Segment Open

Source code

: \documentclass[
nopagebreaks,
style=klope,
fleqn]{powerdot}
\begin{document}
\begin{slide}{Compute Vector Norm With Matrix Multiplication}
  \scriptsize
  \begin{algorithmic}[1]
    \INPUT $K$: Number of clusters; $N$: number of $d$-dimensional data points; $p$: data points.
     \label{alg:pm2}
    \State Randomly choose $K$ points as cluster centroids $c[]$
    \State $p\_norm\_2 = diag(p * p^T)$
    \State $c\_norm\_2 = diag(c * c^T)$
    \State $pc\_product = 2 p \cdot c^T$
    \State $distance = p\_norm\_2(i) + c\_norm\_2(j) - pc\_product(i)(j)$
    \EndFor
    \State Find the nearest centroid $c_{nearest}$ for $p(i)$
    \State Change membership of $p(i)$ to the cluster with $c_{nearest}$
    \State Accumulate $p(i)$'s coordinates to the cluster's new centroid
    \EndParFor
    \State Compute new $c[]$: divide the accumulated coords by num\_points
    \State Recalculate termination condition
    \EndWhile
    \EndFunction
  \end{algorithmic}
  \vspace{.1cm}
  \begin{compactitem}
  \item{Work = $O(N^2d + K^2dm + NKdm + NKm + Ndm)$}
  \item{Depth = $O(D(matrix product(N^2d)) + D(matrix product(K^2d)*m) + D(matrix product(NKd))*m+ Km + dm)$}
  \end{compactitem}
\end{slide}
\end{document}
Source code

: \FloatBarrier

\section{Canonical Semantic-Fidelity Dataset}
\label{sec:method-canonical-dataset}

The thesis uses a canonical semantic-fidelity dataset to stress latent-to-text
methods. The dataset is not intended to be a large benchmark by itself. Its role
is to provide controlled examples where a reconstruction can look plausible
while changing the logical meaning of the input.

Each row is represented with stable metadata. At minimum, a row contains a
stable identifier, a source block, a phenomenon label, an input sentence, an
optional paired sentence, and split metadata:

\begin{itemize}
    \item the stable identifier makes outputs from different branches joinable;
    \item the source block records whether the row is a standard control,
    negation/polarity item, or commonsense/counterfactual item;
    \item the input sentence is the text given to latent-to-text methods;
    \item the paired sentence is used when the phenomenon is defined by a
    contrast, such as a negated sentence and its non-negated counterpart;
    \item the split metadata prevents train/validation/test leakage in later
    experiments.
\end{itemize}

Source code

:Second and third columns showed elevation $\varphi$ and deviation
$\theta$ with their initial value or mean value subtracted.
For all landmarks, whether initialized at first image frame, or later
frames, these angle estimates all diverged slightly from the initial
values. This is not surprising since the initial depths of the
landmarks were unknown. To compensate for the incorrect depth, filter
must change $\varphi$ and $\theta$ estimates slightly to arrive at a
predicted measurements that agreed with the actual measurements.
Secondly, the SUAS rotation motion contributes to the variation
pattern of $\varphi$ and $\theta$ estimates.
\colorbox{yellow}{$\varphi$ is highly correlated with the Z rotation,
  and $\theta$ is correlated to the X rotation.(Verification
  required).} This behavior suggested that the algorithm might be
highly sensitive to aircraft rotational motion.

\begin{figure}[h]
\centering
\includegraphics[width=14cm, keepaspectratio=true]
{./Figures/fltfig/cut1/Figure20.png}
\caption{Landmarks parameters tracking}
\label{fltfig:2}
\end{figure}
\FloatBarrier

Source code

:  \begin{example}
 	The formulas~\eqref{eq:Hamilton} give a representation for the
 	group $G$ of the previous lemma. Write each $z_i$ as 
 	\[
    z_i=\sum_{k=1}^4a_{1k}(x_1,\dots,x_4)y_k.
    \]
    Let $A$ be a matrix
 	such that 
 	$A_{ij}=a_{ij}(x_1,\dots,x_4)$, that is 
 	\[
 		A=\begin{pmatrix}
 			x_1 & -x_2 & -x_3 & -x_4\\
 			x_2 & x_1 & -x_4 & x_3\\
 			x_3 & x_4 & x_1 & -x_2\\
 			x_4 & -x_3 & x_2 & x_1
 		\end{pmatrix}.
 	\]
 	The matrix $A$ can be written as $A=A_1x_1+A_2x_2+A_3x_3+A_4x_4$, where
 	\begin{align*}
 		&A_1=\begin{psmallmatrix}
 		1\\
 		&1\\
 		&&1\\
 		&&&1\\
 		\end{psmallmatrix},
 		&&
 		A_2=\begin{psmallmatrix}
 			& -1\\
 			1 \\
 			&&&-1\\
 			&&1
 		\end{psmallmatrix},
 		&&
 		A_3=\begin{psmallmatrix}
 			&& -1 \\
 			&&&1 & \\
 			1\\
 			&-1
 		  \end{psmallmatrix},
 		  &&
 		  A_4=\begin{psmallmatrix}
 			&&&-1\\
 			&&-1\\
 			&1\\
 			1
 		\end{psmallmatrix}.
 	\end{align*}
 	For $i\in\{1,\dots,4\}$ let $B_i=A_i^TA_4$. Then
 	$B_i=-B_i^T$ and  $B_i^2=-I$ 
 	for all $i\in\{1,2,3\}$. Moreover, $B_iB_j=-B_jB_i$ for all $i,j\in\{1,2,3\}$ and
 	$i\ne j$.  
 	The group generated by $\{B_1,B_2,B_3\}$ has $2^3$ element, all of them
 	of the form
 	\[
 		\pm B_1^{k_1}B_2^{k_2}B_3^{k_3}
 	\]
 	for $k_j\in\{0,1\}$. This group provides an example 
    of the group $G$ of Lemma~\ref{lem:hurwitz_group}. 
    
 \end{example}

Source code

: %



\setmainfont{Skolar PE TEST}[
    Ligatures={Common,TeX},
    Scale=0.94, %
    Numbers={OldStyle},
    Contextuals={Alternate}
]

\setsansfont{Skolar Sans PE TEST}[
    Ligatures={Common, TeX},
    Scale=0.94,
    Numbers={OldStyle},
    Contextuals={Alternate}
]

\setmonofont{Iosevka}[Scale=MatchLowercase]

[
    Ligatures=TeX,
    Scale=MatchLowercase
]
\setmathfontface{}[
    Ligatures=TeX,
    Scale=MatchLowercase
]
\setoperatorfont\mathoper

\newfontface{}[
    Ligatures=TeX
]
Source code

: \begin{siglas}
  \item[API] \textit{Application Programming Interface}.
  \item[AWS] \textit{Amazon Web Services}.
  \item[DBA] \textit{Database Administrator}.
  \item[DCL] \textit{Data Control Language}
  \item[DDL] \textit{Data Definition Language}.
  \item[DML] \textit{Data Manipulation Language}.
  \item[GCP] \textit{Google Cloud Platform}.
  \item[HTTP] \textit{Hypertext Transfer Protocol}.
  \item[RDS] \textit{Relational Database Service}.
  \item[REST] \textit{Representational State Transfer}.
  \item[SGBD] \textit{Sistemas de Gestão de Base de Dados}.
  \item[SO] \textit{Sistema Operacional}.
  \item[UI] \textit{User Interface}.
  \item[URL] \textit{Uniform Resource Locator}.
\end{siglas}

Segment Closed

WORK ITEM. When you repeat the data, keep each line exactly as given.

REPLY TO THE TASK.
Source code

: \documentclass[
nopagebreaks,
style=klope,
fleqn]{powerdot}
\begin{document}
\begin{slide}{Compute Vector Norm With Matrix Multiplication}
  \scriptsize
  \begin{algorithmic}[1]
    \INPUT $K$: Number of clusters; $N$: number of $d$-dimensional data points; $p$: data points.
     \label{alg:pm2}
    \State Randomly choose $K$ points as cluster centroids $c[]$
    \State $p\_norm\_2 = diag(p * p^T)$
    \State $c\_norm\_2 = diag(c * c^T)$
    \State $pc\_product = 2 p \cdot c^T$
    \State $distance = p\_norm\_2(i) + c\_norm\_2(j) - pc\_product(i)(j)$
    \EndFor
    \State Find the nearest centroid $c_{nearest}$ for $p(i)$
    \State Change membership of $p(i)$ to the cluster with $c_{nearest}$
    \State Accumulate $p(i)$'s coordinates to the cluster's new centroid
    \EndParFor
    \State Compute new $c[]$: divide the accumulated coords by num\_points
    \State Recalculate termination condition
    \EndWhile
    \EndFunction
  \end{algorithmic}
  \vspace{.1cm}
  \begin{compactitem}
  \item{Work = $O(N^2d + K^2dm + NKdm + NKm + Ndm)$}
  \item{Depth = $O(D(matrix product(N^2d)) + D(matrix product(K^2d)*m) + D(matrix product(NKd))*m+ Km + dm)$}
  \end{compactitem}
\end{slide}
\end{document}
Source code

: \FloatBarrier

\section{Canonical Semantic-Fidelity Dataset}
\label{sec:method-canonical-dataset}

The thesis uses a canonical semantic-fidelity dataset to stress latent-to-text
methods. The dataset is not intended to be a large benchmark by itself. Its role
is to provide controlled examples where a reconstruction can look plausible
while changing the logical meaning of the input.

Each row is represented with stable metadata. At minimum, a row contains a
stable identifier, a source block, a phenomenon label, an input sentence, an
optional paired sentence, and split metadata:

\begin{itemize}
    \item the stable identifier makes outputs from different branches joinable;
    \item the source block records whether the row is a standard control,
    negation/polarity item, or commonsense/counterfactual item;
    \item the input sentence is the text given to latent-to-text methods;
    \item the paired sentence is used when the phenomenon is defined by a
    contrast, such as a negated sentence and its non-negated counterpart;
    \item the split metadata prevents train/validation/test leakage in later
    experiments.
\end{itemize}

Source code

:Second and third columns showed elevation $\varphi$ and deviation
$\theta$ with their initial value or mean value subtracted.
For all landmarks, whether initialized at first image frame, or later
frames, these angle estimates all diverged slightly from the initial
values. This is not surprising since the initial depths of the
landmarks were unknown. To compensate for the incorrect depth, filter
must change $\varphi$ and $\theta$ estimates slightly to arrive at a
predicted measurements that agreed with the actual measurements.
Secondly, the SUAS rotation motion contributes to the variation
pattern of $\varphi$ and $\theta$ estimates.
\colorbox{yellow}{$\varphi$ is highly correlated with the Z rotation,
  and $\theta$ is correlated to the X rotation.(Verification
  required).} This behavior suggested that the algorithm might be
highly sensitive to aircraft rotational motion.

\begin{figure}[h]
\centering
\includegraphics[width=14cm, keepaspectratio=true]
{./Figures/fltfig/cut1/Figure20.png}
\caption{Landmarks parameters tracking}
\label{fltfig:2}
\end{figure}
\FloatBarrier

Source code

:  \begin{example}
 	The formulas~\eqref{eq:Hamilton} give a representation for the
 	group $G$ of the previous lemma. Write each $z_i$ as 
 	\[
    z_i=\sum_{k=1}^4a_{1k}(x_1,\dots,x_4)y_k.
    \]
    Let $A$ be a matrix
 	such that 
 	$A_{ij}=a_{ij}(x_1,\dots,x_4)$, that is 
 	\[
 		A=\begin{pmatrix}
 			x_1 & -x_2 & -x_3 & -x_4\\
 			x_2 & x_1 & -x_4 & x_3\\
 			x_3 & x_4 & x_1 & -x_2\\
 			x_4 & -x_3 & x_2 & x_1
 		\end{pmatrix}.
 	\]
 	The matrix $A$ can be written as $A=A_1x_1+A_2x_2+A_3x_3+A_4x_4$, where
 	\begin{align*}
 		&A_1=\begin{psmallmatrix}
 		1\\
 		&1\\
 		&&1\\
 		&&&1\\
 		\end{psmallmatrix},
 		&&
 		A_2=\begin{psmallmatrix}
 			& -1\\
 			1 \\
 			&&&-1\\
 			&&1
 		\end{psmallmatrix},
 		&&
 		A_3=\begin{psmallmatrix}
 			&& -1 \\
 			&&&1 & \\
 			1\\
 			&-1
 		  \end{psmallmatrix},
 		  &&
 		  A_4=\begin{psmallmatrix}
 			&&&-1\\
 			&&-1\\
 			&1\\
 			1
 		\end{psmallmatrix}.
 	\end{align*}
 	For $i\in\{1,\dots,4\}$ let $B_i=A_i^TA_4$. Then
 	$B_i=-B_i^T$ and  $B_i^2=-I$ 
 	for all $i\in\{1,2,3\}$. Moreover, $B_iB_j=-B_jB_i$ for all $i,j\in\{1,2,3\}$ and
 	$i\ne j$.  
 	The group generated by $\{B_1,B_2,B_3\}$ has $2^3$ element, all of them
 	of the form
 	\[
 		\pm B_1^{k_1}B_2^{k_2}B_3^{k_3}
 	\]
 	for $k_j\in\{0,1\}$. This group provides an example 
    of the group $G$ of Lemma~\ref{lem:hurwitz_group}. 
    
 \end{example}

Source code

: %



\setmainfont{Skolar PE TEST}[
    Ligatures={Common,TeX},
    Scale=0.94, %
    Numbers={OldStyle},
    Contextuals={Alternate}
]

\setsansfont{Skolar Sans PE TEST}[
    Ligatures={Common, TeX},
    Scale=0.94,
    Numbers={OldStyle},
    Contextuals={Alternate}
]

\setmonofont{Iosevka}[Scale=MatchLowercase]

[
    Ligatures=TeX,
    Scale=MatchLowercase
]
\setmathfontface{}[
    Ligatures=TeX,
    Scale=MatchLowercase
]
\setoperatorfont\mathoper

\newfontface{}[
    Ligatures=TeX
]
Source code

: \begin{siglas}
  \item[API] \textit{Application Programming Interface}.
  \item[AWS] \textit{Amazon Web Services}.
  \item[DBA] \textit{Database Administrator}.
  \item[DCL] \textit{Data Control Language}
  \item[DDL] \textit{Data Definition Language}.
  \item[DML] \textit{Data Manipulation Language}.
  \item[GCP] \textit{Google Cloud Platform}.
  \item[HTTP] \textit{Hypertext Transfer Protocol}.
  \item[RDS] \textit{Relational Database Service}.
  \item[REST] \textit{Representational State Transfer}.
  \item[SGBD] \textit{Sistemas de Gestão de Base de Dados}.
  \item[SO] \textit{Sistema Operacional}.
  \item[UI] \textit{User Interface}.
  \item[URL] \textit{Uniform Resource Locator}.
\end{siglas}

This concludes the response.